Dade-Collier Training and Transition Airport – Ochopee, Florida - Atlas Obscura

Dade-Collier Training and Transition Airport

This isolated airport in the middle of the Everglades sees more alligators than planes. 


Driving down the Tamiami Trail in the heart of the Florida Everglades, you may feel completely isolated from modern civilization. Then in the middle of nowhere, you’ll see about the last thing you’d ever expect, the remains of what was planned to be the largest airport in the world.

The Dade-Collier Training and Transition Airport, constructed in 1968 about 50 miles west of Miami, was once intended to have six runways, cover 39 square miles of terrain, and serve 35 million passengers a year. Size projections would have placed the airport as larger than the Los Angeles, O’Hare, JFK, and San Francisco airports combined. The grand plans even included a 50-mile monorail from the airport to downtown Miami.

At the time that it was being constructed, the southeastern U.S. was a hotspot for international air travel, and it would have been an ideal hub for the Boeing 2707, a promising supersonic jet capable of traveling at Mach 3 speeds. Since the Boeing 2707 required a layover spot that wasn’t close to civilization (to avoid noise pollution) but close to the Atlantic (to break up overseas flights), the Florida Everglades seemed like the perfect location.

Unfortunately, the Boeing 2707 turned out to be a massive flop, and environmental concerns over the airport’s location in a highly protected natural area prevented the project from ever taking off. As a result, only one runway was ever built, and construction stopped entirely in 1970.
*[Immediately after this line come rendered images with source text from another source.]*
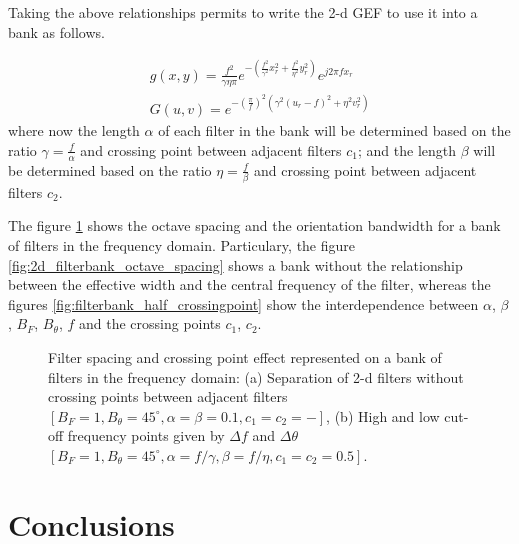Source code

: Taking the above relationships permits to write the 2-d GEF to use it into a bank as follows. 

\begin{equation}\label{eq:gabor_function_2d_spacefreq_bank}
    \begin{gathered}
         g(x,y) =  \frac{f^2}{\gamma \eta \pi} e ^{-\left(\frac{f^2}{\gamma^2} x_r^2 + \frac{f^2}{\eta^2} y_r^2\right)} e ^{j 2 \pi f x_r } \\
         G(u,v) =  e ^{-\left(\frac{\pi}{f}\right)^2\left( \gamma^2 (u_r-f)^2 + \eta^2 v_r^2\right)}
     \end{gathered}
\end{equation}
where now the length $\alpha$ of each filter in the bank will be determined based on the ratio $\gamma = \frac{f}{\alpha}$ and crossing point between adjacent filters $c_1$; and the length $\beta$ will be determined based on the ratio $\eta = \frac{f}{\beta}$ and crossing point between adjacent filters $c_2$.

The figure \ref{fig:2d_filterbank_spacing} shows the octave spacing and the orientation bandwidth for a bank of filters in the frequency domain. Particulary, the figure \ref{fig:2d_filterbank_octave_spacing} shows a bank without the relationship between the effective width and the central frequency of the filter, whereas the figures \ref{fig:filterbank_half_crossingpoint} show the interdependence between $\alpha$, $\beta$, $B_F$, $B_{\theta}$, $f$ and the crossing points $c_1$, $c_2$.

\begin{figure}[!ht]
\centering
\caption{Filter spacing and crossing point effect represented on a bank of filters in the frequency domain: (a) Separation of 2-d filters without crossing points between adjacent filters $[B_F=1, B_{\theta} = 45^{\circ}, \alpha=\beta=0.1, c_1=c_2=-]$, (b) High and low cut-off frequency points given by $\Delta f$ and $\Delta \theta$ $[B_F=1, B_{\theta} = 45^{\circ}, \alpha=f/\gamma, \beta=f/\eta, c_1=c_2=0.5]$.}\label{fig:2d_filterbank_spacing}
\end{figure}

\section{Conclusions}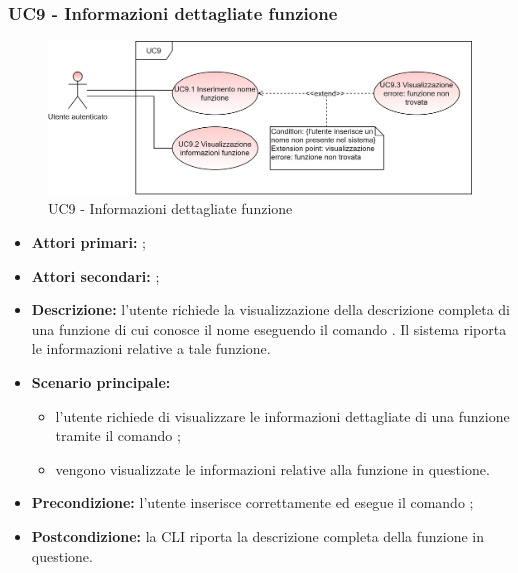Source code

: \subsubsection{UC9 - Informazioni dettagliate funzione}
\begin{figure}[h]
	\centering
	\includegraphics[scale=\ucs]{./res/img/UC9.png}
	\caption {UC9 - Informazioni dettagliate funzione}
\end{figure}
\begin{itemize}
	\item \textbf{Attori primari:} \ua{};
	\item \textbf{Attori secondari:} \re{};
	\item \textbf{Descrizione:} l’utente richiede la visualizzazione della descrizione completa di una funzione di cui conosce il nome eseguendo il comando \pinfo{}. Il sistema riporta le informazioni relative a tale funzione.
	\item \textbf{Scenario principale:} 
	\begin{itemize}
		\item l'utente richiede di visualizzare le informazioni dettagliate di una funzione tramite il comando \pinfo{}; 
		\item vengono visualizzate le informazioni relative alla funzione in questione.
	\end{itemize}
	\item \textbf{Precondizione:} l'utente inserisce correttamente ed esegue il comando \pinfo{};
	\item \textbf{Postcondizione:} la CLI riporta la descrizione completa della funzione in questione.
\end{itemize}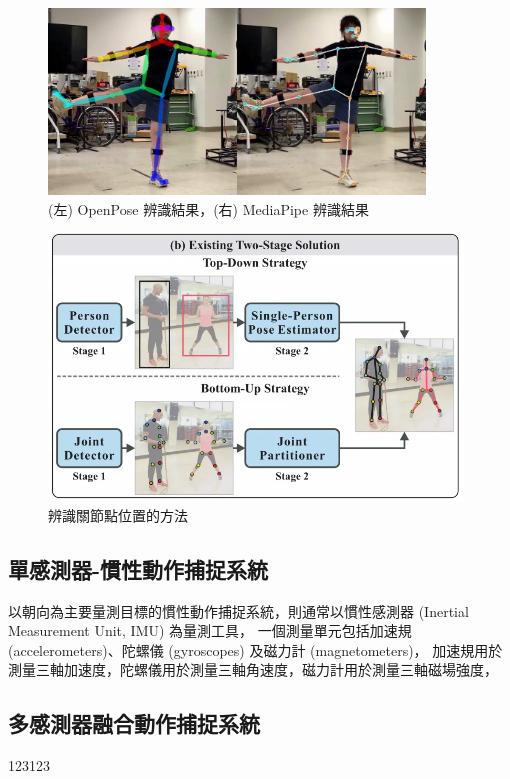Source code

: \begin{figure}[!ht]
    \centering
    \includegraphics[width=10cm]{figure/ch2_fig_rec_result.png}
     \caption[(左) OpenPose 辨識結果，(右) MediaPipe 辨識結果]{(左) OpenPose 辨識結果，(右) MediaPipe 辨識結果}
     \label{ch2_fig_rec_result}
\end{figure}

\begin{figure}[!ht]
    \centering
    \includegraphics[width=11cm]{figure/ch2_fig_topvsbottom.png}
     \caption[辨識關節點位置的方法 ~\cite{nie2019single}]{辨識關節點位置的方法 ~\cite{nie2019single}}
     \label{ch2_fig_topvsbottom}
 \end{figure}

\subsection{單感測器-慣性動作捕捉系統}
以朝向為主要量測目標的慣性動作捕捉系統，則通常以慣性感測器 (Inertial Measurement Unit, IMU) 為量測工具，
一個測量單元包括加速規 (accelerometers)、陀螺儀 (gyroscopes) 及磁力計 (magnetometers)，
加速規用於測量三軸加速度，陀螺儀用於測量三軸角速度，磁力計用於測量三軸磁場強度，

\subsection{多感測器融合動作捕捉系統}
123123


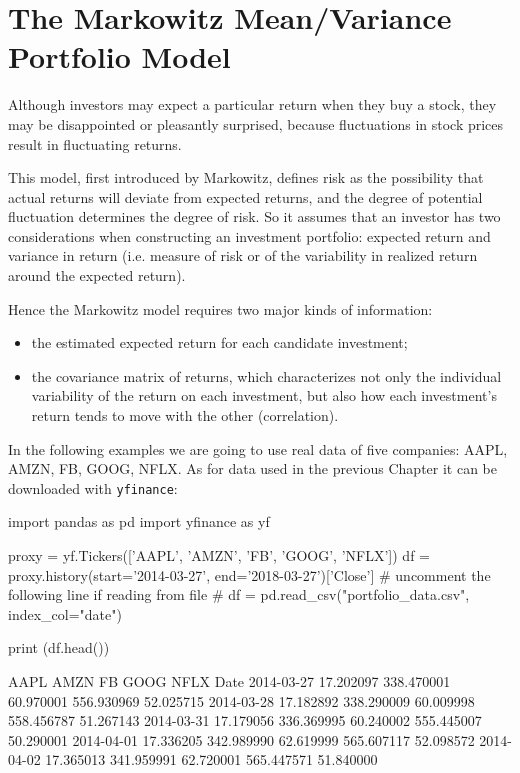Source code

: \section{The Markowitz Mean/Variance Portfolio Model}
\label{the-markowitz-meanvariance-portfolio-model}

Although investors may expect a particular return when they buy a stock, they may be disappointed or pleasantly surprised, because fluctuations in stock prices result in fluctuating returns. 

This model, first introduced by Markowitz, defines risk as the possibility that actual returns will deviate from expected returns, and the degree of potential fluctuation determines the degree of risk.
So it assumes that an investor has two considerations when constructing an investment portfolio: expected return and variance in return (i.e. measure of risk or of the variability in realized return around the expected return). 

Hence the Markowitz model requires two major kinds of information:

\begin{itemize}
\tightlist
\item
  the estimated expected return for each candidate investment;
\item
  the covariance matrix of returns, which characterizes not only the 
  individual variability of the return on each investment, 
  but also how each investment's return tends to move with the other (correlation).
\end{itemize}

In the following examples we are going to use real data
of five companies:  AAPL, AMZN, FB, GOOG, NFLX. As for data used in the previous Chapter
it can be downloaded with \texttt{yfinance}:

\begin{ipython}
import pandas as pd
import yfinance as yf

proxy = yf.Tickers(['AAPL', 'AMZN', 'FB', 'GOOG', 'NFLX'])
df = proxy.history(start='2014-03-27', end='2018-03-27')['Close']
# uncomment the following line if reading from file
# df = pd.read_csv("portfolio_data.csv", index_col="date")

print (df.head())
\end{ipython}
\begin{ioutput}
                AAPL       AMZN        FB       GOOG      NFLX
Date
2014-03-27 17.202097 338.470001 60.970001 556.930969 52.025715
2014-03-28 17.182892 338.290009	60.009998 558.456787 51.267143
2014-03-31 17.179056 336.369995	60.240002 555.445007 50.290001
2014-04-01 17.336205 342.989990	62.619999 565.607117 52.098572
2014-04-02 17.365013 341.959991	62.720001 565.447571 51.840000
\end{ioutput}

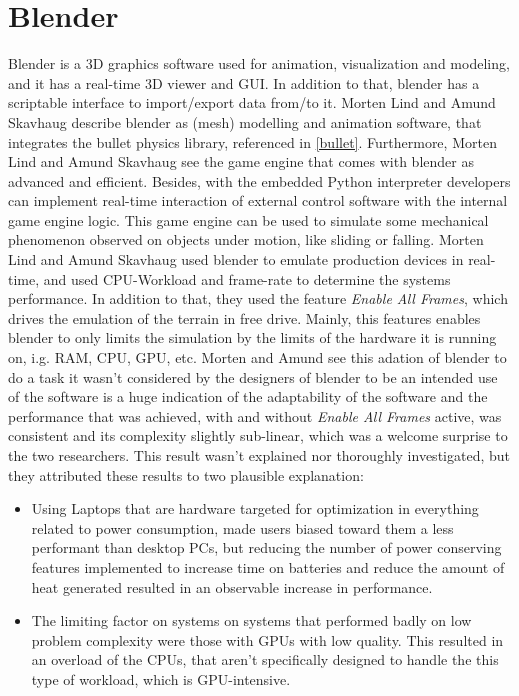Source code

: \documentclass[
	12pt, 
	a4paper, 
]{article}
\begin{document}
	\section{Blender}\label{blender}
	Blender is a 3D graphics software used for animation, visualization and modeling, and it has a real-time 3D viewer and GUI. In addition to that, blender has a scriptable interface to import/export data from/to it\cite{kent20153d}. Morten Lind and Amund Skavhaug describe blender as (mesh) modelling and animation software, that integrates the bullet physics library, referenced in \ref{bullet}. Furthermore, Morten Lind and Amund Skavhaug see the game engine that comes with blender as advanced and efficient. Besides, with the embedded Python interpreter developers can implement real-time interaction of external control software with the internal game engine logic. This game engine can be used to simulate some mechanical phenomenon observed on objects under motion, like sliding or falling.\cite{lind2012using}\newline
	Morten Lind and Amund Skavhaug used blender to emulate production devices in real-time, and used CPU-Workload and frame-rate to determine the systems performance. In addition to that, they used the feature \textit{Enable All Frames}, which drives the emulation of the terrain in free drive. Mainly, this features enables blender to only limits the simulation by the limits of the hardware it is running on, i.g. RAM, CPU, GPU, etc\cite{lind2012using}. Morten and Amund see this adation of blender to do a task it wasn't considered by the designers of blender to be an intended use of the software\cite{lind2012using} is a huge indication of the adaptability of the software and the performance that was achieved, with and without \textit{Enable All Frames} active, was consistent and its complexity slightly sub-linear\cite{lind2012using}, which was a welcome surprise to the two researchers. This result wasn't explained nor thoroughly investigated, but they attributed these results to two plausible explanation\cite{lind2012using}:
	\begin{itemize}
		\item Using Laptops that are hardware targeted for optimization in everything related to power consumption, made users biased toward them a less performant than desktop PCs, but reducing the number of power conserving features implemented to increase time on batteries and reduce the amount of heat generated resulted in an observable increase in performance\cite{lind2012using}.
		\item The limiting factor on systems on systems that performed badly on low problem complexity were those with GPUs with low quality. This resulted in an overload of the CPUs, that aren't specifically designed to handle the this type of workload, which is GPU-intensive\cite{lind2012using}.
	\end{itemize}
\end{document}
And just like that, an airport intended to host thousands of flights became essentially forgotten. Pilots do still use the airport for flight training and the occasional car race has been known to happen on its runway, but other than that it has basically faded from public memory. At one point there was an attempt to use the airport for air shows, but the potential for ecological destruction prevented this idea, too, from ever coming to fruition. The grounds are home to alligators, blue herons, black bears, and other wildlife.